Tigard voters could kill the new MAX line being planned in the Southwest Corridor if they vote against it during the upcoming general election, according to TriMet General Manager Neil MacFarlane.
Speaking to the Pamplin Media Group's editorial board on Wednesday, McFarlane said regional transportation planners will stop working on the project if Tigard voters reject it in their city. The Tigard City Council is preparing a measure to approve or reject the line for the Nov. 8 ballot.
If Tigard voters say they dont want the line, it would be very hard to secure the federal funds necessary to build it. The federal government will ask if all of our regional partners are on board, and wed have to say, Not exactly, McFarlane said. The project is currently estimated at between $2.4 billion and $2.8 billion, with half expected to be paid by the federal government.

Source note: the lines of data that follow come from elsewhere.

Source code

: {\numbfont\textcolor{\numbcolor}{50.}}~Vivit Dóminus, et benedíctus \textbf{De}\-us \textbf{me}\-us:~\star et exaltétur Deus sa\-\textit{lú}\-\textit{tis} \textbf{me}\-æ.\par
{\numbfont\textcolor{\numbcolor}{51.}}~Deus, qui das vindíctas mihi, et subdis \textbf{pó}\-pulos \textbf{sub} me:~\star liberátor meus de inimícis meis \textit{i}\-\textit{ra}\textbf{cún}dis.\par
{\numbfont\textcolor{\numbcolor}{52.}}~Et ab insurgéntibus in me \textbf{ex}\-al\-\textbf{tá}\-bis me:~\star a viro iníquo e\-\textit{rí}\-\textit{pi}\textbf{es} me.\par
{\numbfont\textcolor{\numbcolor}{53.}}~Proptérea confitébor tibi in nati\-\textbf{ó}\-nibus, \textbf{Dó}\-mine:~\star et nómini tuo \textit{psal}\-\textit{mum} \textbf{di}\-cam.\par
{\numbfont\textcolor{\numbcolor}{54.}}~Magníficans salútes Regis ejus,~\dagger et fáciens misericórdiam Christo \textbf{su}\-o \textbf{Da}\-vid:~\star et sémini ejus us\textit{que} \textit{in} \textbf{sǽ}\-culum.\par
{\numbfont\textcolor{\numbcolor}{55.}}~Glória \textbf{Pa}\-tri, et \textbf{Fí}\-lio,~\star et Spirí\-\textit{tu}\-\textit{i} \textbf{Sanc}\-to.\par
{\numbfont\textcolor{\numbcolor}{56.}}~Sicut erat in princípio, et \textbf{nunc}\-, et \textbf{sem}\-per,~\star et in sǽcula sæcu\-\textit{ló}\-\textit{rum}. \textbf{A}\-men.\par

Metro, Portland's regional government, is currently overseeing the lengthy process for planning a new high capacity transit line between Portland and Tualatin. It is intended to provide transportation options for people living and working in the corridor, which is already congested and projected to see a 48 percent increase in households and a 38 percent increase in jobs over the next 20 years.
A Metro steering committee has picked light rail over bus rapid transit for the transit mode, and all three possible alignments pass through Tigard. Voters there earlier approved a ballot measure requiring a public vote on any new light rail line in their city.
There are many other corridors in the region where we could be working to improve their transit options, McFarlane said.
During the wide ranging discussion, McFarlane also said TriMet is hopeful a bus rapid transit line along Division Street could increase ridership and reduce travel times between Portland and Gresham. A Metro steering committee had been studying such a line from outer Division to Southeast 82 Avenue and inner Powell Boulevard. The committee recently concluded such a line would not reduce travel times between the two cities because of congestion on 82nd and Powell that would be too costly to overcome.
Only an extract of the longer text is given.